→ Required work:
Leaving out only the pictures, write out all the entries exactly.

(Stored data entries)
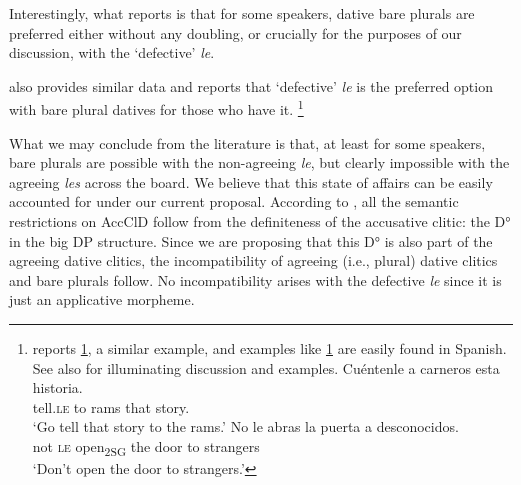 \documentclass[output=paper,colorlinks,citecolor=brown,
]{langscibook}
\begin{document}


Interestingly, what \citet{roca1992} reports is that for some speakers, dative bare plurals are preferred either without any doubling, or crucially for the purposes of our discussion, with the ‘defective’ \textit{le}. 




\citet[909]{laca1999} also provides similar data and reports that ‘defective’ \textit{le} is the preferred option with bare plural datives for those who have it.
\footnote{\textrm{ \citet{kany1945} reports \ref{ex:ausin:defectivele-i}, a similar example, and examples like \ref{ex:ausin:defectivele-ii} are easily found in Spanish. See also \citet{laca1997sustantivos} for illuminating discussion and examples. }
\ea \label{ex:ausin:defectivele}
\ea \label{ex:ausin:defectivele-i}
\gll Cuéntenle a carneros esta historia.\\
 tell.\textsc{le} to rams that story.\\
\glt `Go tell that story to the rams.'
\ex \label{ex:ausin:defectivele-ii}
\gll No le abras la puerta a desconocidos. \\
not \textsc{le} open\textsubscript{2SG} the door to strangers \\
\glt `Don’t open the door to strangers.' 
\z
\z}




What we may conclude from the literature is that, at least for some speakers, bare plurals are possible with the non-agreeing \textit{le}, but clearly impossible with the agreeing \textit{les }across the board. We believe that this state of affairs can be easily accounted for under our current proposal. According to \citet{leonetti2008}, all the semantic restrictions on AccClD follow from the definiteness of the accusative clitic: the D° in the big DP structure. Since we are proposing that this D° is also part of the agreeing dative clitics, the incompatibility of agreeing (i.e., plural) dative clitics and bare plurals follow. No incompatibility arises with the defective \textit{le} since it is just an applicative morpheme. \ 
\end{document}
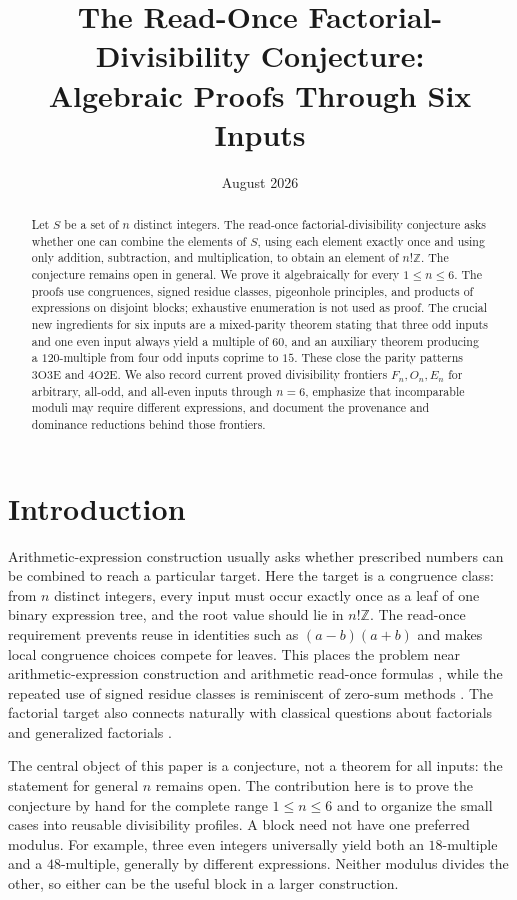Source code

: \documentclass[11pt]{amsart}
\title[Read-Once Factorial Divisibility Through Six Inputs]{The Read-Once Factorial-Divisibility Conjecture:\\Algebraic Proofs Through Six Inputs}
\author{\AuthorName}
\date{August 2026}
\theoremstyle{definition}
\theoremstyle{remark}
\newcommand{\Z}{\mathbb Z}
\newcommand{\OO}{\mathrm O}
\newcommand{\EE}{\mathrm E}
\begin{document}
\begin{abstract}
Let $S$ be a set of $n$ distinct integers.  The read-once
factorial-divisibility conjecture asks whether one can combine the elements of
$S$, using each element exactly once and using only addition, subtraction, and
multiplication, to obtain an element of $n!\Z$.  The conjecture remains open in
general.  We prove it algebraically for every $1\le n\le 6$.  The proofs use
congruences, signed residue classes, pigeonhole principles, and products of
expressions on disjoint blocks; exhaustive enumeration is not used as proof.
The crucial new ingredients for six inputs are a mixed-parity theorem stating
that three odd inputs and one even input always yield a multiple of $60$, and
an auxiliary theorem producing a $120$-multiple from four odd inputs coprime
to $15$.  These close the parity patterns $3\OO3\EE$ and $4\OO2\EE$.  We also
record current proved divisibility frontiers $F_n,O_n,E_n$ for arbitrary,
all-odd, and all-even inputs through $n=6$, emphasize that incomparable
moduli may require different expressions, and document the provenance and
dominance reductions behind those frontiers.
\end{abstract}

\maketitle
\pagestyle{plain}

\section{Introduction}
Arithmetic-expression construction usually asks whether prescribed numbers
can be combined to reach a particular target.  Here the target is a
congruence class: from $n$ distinct integers, every input must occur exactly
once as a leaf of one binary expression tree, and the root value should lie
in $n!\Z$.  The read-once requirement prevents reuse in identities such as
$(a-b)(a+b)$ and makes local congruence choices compete for leaves.  This
places the problem near arithmetic-expression construction
\cite{AlcockEtAl2020} and arithmetic read-once formulas
\cite{BshoutyHancockHellerstein1995}, while the repeated use of signed residue
classes is reminiscent of zero-sum methods
\cite{ErdosGinzburgZiv1961,GaoGeroldinger2006}.  The factorial target also
connects naturally with classical questions about factorials and generalized
factorials \cite{Bhargava2000}.

The central object of this paper is a conjecture, not a theorem for all
inputs: the statement for general $n$ remains open.  The contribution here is
to prove the conjecture by hand for the complete range $1\le n\le6$ and to
organize the small cases into reusable divisibility profiles.  A block need
not have one preferred modulus.  For example, three even integers
universally yield both an $18$-multiple and a $48$-multiple, generally by
different expressions.  Neither modulus divides the other, so either can be
the useful block in a larger construction.
\end{document}
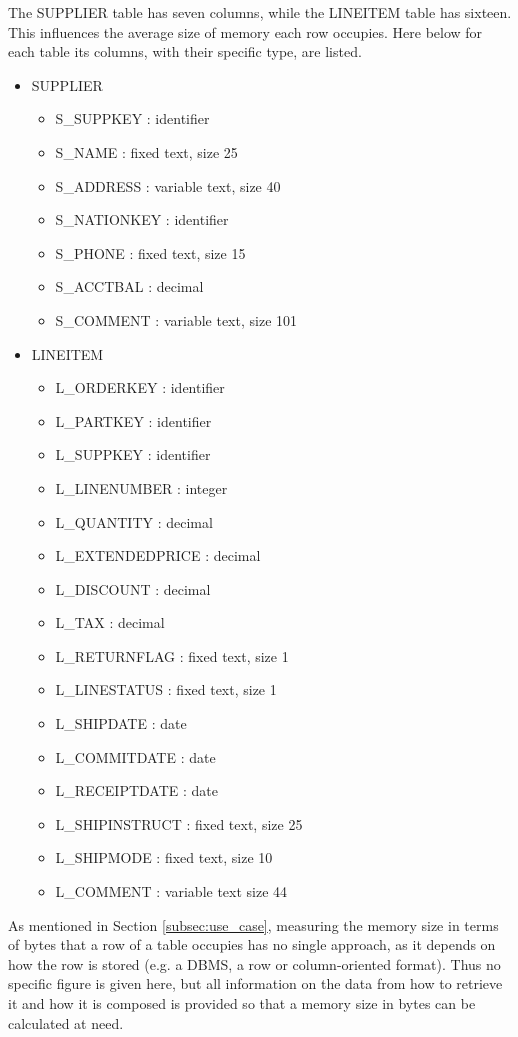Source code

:The SUPPLIER table has seven columns, while the LINEITEM table has sixteen. This influences the average size of memory each row occupies. Here below for each table its columns, with their specific type, are listed.
\begin{itemize}
  \item SUPPLIER
  \begin{itemize}
    \item S\_SUPPKEY : identifier
    \item S\_NAME : fixed text, size 25
    \item S\_ADDRESS : variable text, size 40
    \item S\_NATIONKEY : identifier
    \item S\_PHONE : fixed text, size 15
    \item S\_ACCTBAL : decimal
    \item S\_COMMENT : variable text, size 101
  \end{itemize}
  \item LINEITEM
  \begin{itemize}
    \item L\_ORDERKEY : identifier
    \item L\_PARTKEY : identifier
    \item L\_SUPPKEY : identifier
    \item L\_LINENUMBER : integer
    \item L\_QUANTITY : decimal
    \item L\_EXTENDEDPRICE : decimal
    \item L\_DISCOUNT : decimal
    \item L\_TAX : decimal
    \item L\_RETURNFLAG : fixed text, size 1
    \item L\_LINESTATUS : fixed text, size 1
    \item L\_SHIPDATE : date
    \item L\_COMMITDATE : date
    \item L\_RECEIPTDATE : date
    \item L\_SHIPINSTRUCT : fixed text, size 25
    \item L\_SHIPMODE : fixed text, size 10
    \item L\_COMMENT : variable text size 44
  \end{itemize} 
\end{itemize}
As mentioned in Section \ref{subsec:use_case}, measuring the memory size in terms of bytes that a row of a table occupies has no single approach, as it depends on how the row is stored (e.g. a \gls{DBMS}, a row or column-oriented format). Thus no specific figure is given here, but all information on the data from how to retrieve it and how it is composed is provided so that a memory size in bytes can be calculated at need.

→ Task response:
 \documentclass[output=paper,colorlinks,citecolor=brown,
]{langscibook}
\begin{document}


Interestingly, what \citet{roca1992} reports is that for some speakers, dative bare plurals are preferred either without any doubling, or crucially for the purposes of our discussion, with the ‘defective’ \textit{le}. 




\citet[909]{laca1999} also provides similar data and reports that ‘defective’ \textit{le} is the preferred option with bare plural datives for those who have it.
\footnote{\textrm{ \citet{kany1945} reports \ref{ex:ausin:defectivele-i}, a similar example, and examples like \ref{ex:ausin:defectivele-ii} are easily found in Spanish. See also \citet{laca1997sustantivos} for illuminating discussion and examples. }
\ea \label{ex:ausin:defectivele}
\ea \label{ex:ausin:defectivele-i}
\gll Cuéntenle a carneros esta historia.\\
 tell.\textsc{le} to rams that story.\\
\glt `Go tell that story to the rams.'
\ex \label{ex:ausin:defectivele-ii}
\gll No le abras la puerta a desconocidos. \\
not \textsc{le} open\textsubscript{2SG} the door to strangers \\
\glt `Don’t open the door to strangers.' 
\z
\z}




What we may conclude from the literature is that, at least for some speakers, bare plurals are possible with the non-agreeing \textit{le}, but clearly impossible with the agreeing \textit{les }across the board. We believe that this state of affairs can be easily accounted for under our current proposal. According to \citet{leonetti2008}, all the semantic restrictions on AccClD follow from the definiteness of the accusative clitic: the D° in the big DP structure. Since we are proposing that this D° is also part of the agreeing dative clitics, the incompatibility of agreeing (i.e., plural) dative clitics and bare plurals follow. No incompatibility arises with the defective \textit{le} since it is just an applicative morpheme. \ 
\end{document}
Source code

: \documentclass[11pt]{amsart}
\title[Read-Once Factorial Divisibility Through Six Inputs]{The Read-Once Factorial-Divisibility Conjecture:\\Algebraic Proofs Through Six Inputs}
\author{\AuthorName}
\date{August 2026}
\theoremstyle{definition}
\theoremstyle{remark}
\newcommand{\Z}{\mathbb Z}
\newcommand{\OO}{\mathrm O}
\newcommand{\EE}{\mathrm E}
\begin{document}
\begin{abstract}
Let $S$ be a set of $n$ distinct integers.  The read-once
factorial-divisibility conjecture asks whether one can combine the elements of
$S$, using each element exactly once and using only addition, subtraction, and
multiplication, to obtain an element of $n!\Z$.  The conjecture remains open in
general.  We prove it algebraically for every $1\le n\le 6$.  The proofs use
congruences, signed residue classes, pigeonhole principles, and products of
expressions on disjoint blocks; exhaustive enumeration is not used as proof.
The crucial new ingredients for six inputs are a mixed-parity theorem stating
that three odd inputs and one even input always yield a multiple of $60$, and
an auxiliary theorem producing a $120$-multiple from four odd inputs coprime
to $15$.  These close the parity patterns $3\OO3\EE$ and $4\OO2\EE$.  We also
record current proved divisibility frontiers $F_n,O_n,E_n$ for arbitrary,
all-odd, and all-even inputs through $n=6$, emphasize that incomparable
moduli may require different expressions, and document the provenance and
dominance reductions behind those frontiers.
\end{abstract}

\maketitle
\pagestyle{plain}

\section{Introduction}
Arithmetic-expression construction usually asks whether prescribed numbers
can be combined to reach a particular target.  Here the target is a
congruence class: from $n$ distinct integers, every input must occur exactly
once as a leaf of one binary expression tree, and the root value should lie
in $n!\Z$.  The read-once requirement prevents reuse in identities such as
$(a-b)(a+b)$ and makes local congruence choices compete for leaves.  This
places the problem near arithmetic-expression construction
\cite{AlcockEtAl2020} and arithmetic read-once formulas
\cite{BshoutyHancockHellerstein1995}, while the repeated use of signed residue
classes is reminiscent of zero-sum methods
\cite{ErdosGinzburgZiv1961,GaoGeroldinger2006}.  The factorial target also
connects naturally with classical questions about factorials and generalized
factorials \cite{Bhargava2000}.

The central object of this paper is a conjecture, not a theorem for all
inputs: the statement for general $n$ remains open.  The contribution here is
to prove the conjecture by hand for the complete range $1\le n\le6$ and to
organize the small cases into reusable divisibility profiles.  A block need
not have one preferred modulus.  For example, three even integers
universally yield both an $18$-multiple and a $48$-multiple, generally by
different expressions.  Neither modulus divides the other, so either can be
the useful block in a larger construction.
\end{document}
Source code

:The SUPPLIER table has seven columns, while the LINEITEM table has sixteen. This influences the average size of memory each row occupies. Here below for each table its columns, with their specific type, are listed.
\begin{itemize}
  \item SUPPLIER
  \begin{itemize}
    \item S\_SUPPKEY : identifier
    \item S\_NAME : fixed text, size 25
    \item S\_ADDRESS : variable text, size 40
    \item S\_NATIONKEY : identifier
    \item S\_PHONE : fixed text, size 15
    \item S\_ACCTBAL : decimal
    \item S\_COMMENT : variable text, size 101
  \end{itemize}
  \item LINEITEM
  \begin{itemize}
    \item L\_ORDERKEY : identifier
    \item L\_PARTKEY : identifier
    \item L\_SUPPKEY : identifier
    \item L\_LINENUMBER : integer
    \item L\_QUANTITY : decimal
    \item L\_EXTENDEDPRICE : decimal
    \item L\_DISCOUNT : decimal
    \item L\_TAX : decimal
    \item L\_RETURNFLAG : fixed text, size 1
    \item L\_LINESTATUS : fixed text, size 1
    \item L\_SHIPDATE : date
    \item L\_COMMITDATE : date
    \item L\_RECEIPTDATE : date
    \item L\_SHIPINSTRUCT : fixed text, size 25
    \item L\_SHIPMODE : fixed text, size 10
    \item L\_COMMENT : variable text size 44
  \end{itemize} 
\end{itemize}
As mentioned in Section \ref{subsec:use_case}, measuring the memory size in terms of bytes that a row of a table occupies has no single approach, as it depends on how the row is stored (e.g. a \gls{DBMS}, a row or column-oriented format). Thus no specific figure is given here, but all information on the data from how to retrieve it and how it is composed is provided so that a memory size in bytes can be calculated at need.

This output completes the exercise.